**Your goal**
Where the word "https" shows up in the entries below, please copy the whole line.

**Material shown**

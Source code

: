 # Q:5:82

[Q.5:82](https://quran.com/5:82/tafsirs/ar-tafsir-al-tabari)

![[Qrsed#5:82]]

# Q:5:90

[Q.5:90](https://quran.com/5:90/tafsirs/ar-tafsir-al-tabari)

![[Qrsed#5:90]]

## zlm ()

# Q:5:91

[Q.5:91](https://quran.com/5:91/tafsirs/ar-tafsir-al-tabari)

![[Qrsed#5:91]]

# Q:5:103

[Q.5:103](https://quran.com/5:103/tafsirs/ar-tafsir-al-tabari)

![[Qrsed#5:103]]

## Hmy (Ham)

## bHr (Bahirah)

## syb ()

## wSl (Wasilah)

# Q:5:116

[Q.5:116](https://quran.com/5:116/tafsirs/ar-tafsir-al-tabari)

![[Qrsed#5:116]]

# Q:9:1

**Written answer**
[Q.5:82](https://quran.com/5:82/tafsirs/ar-tafsir-al-tabari)
[Q.5:90](https://quran.com/5:90/tafsirs/ar-tafsir-al-tabari)
[Q.5:91](https://quran.com/5:91/tafsirs/ar-tafsir-al-tabari)
[Q.5:103](https://quran.com/5:103/tafsirs/ar-tafsir-al-tabari)
[Q.5:116](https://quran.com/5:116/tafsirs/ar-tafsir-al-tabari)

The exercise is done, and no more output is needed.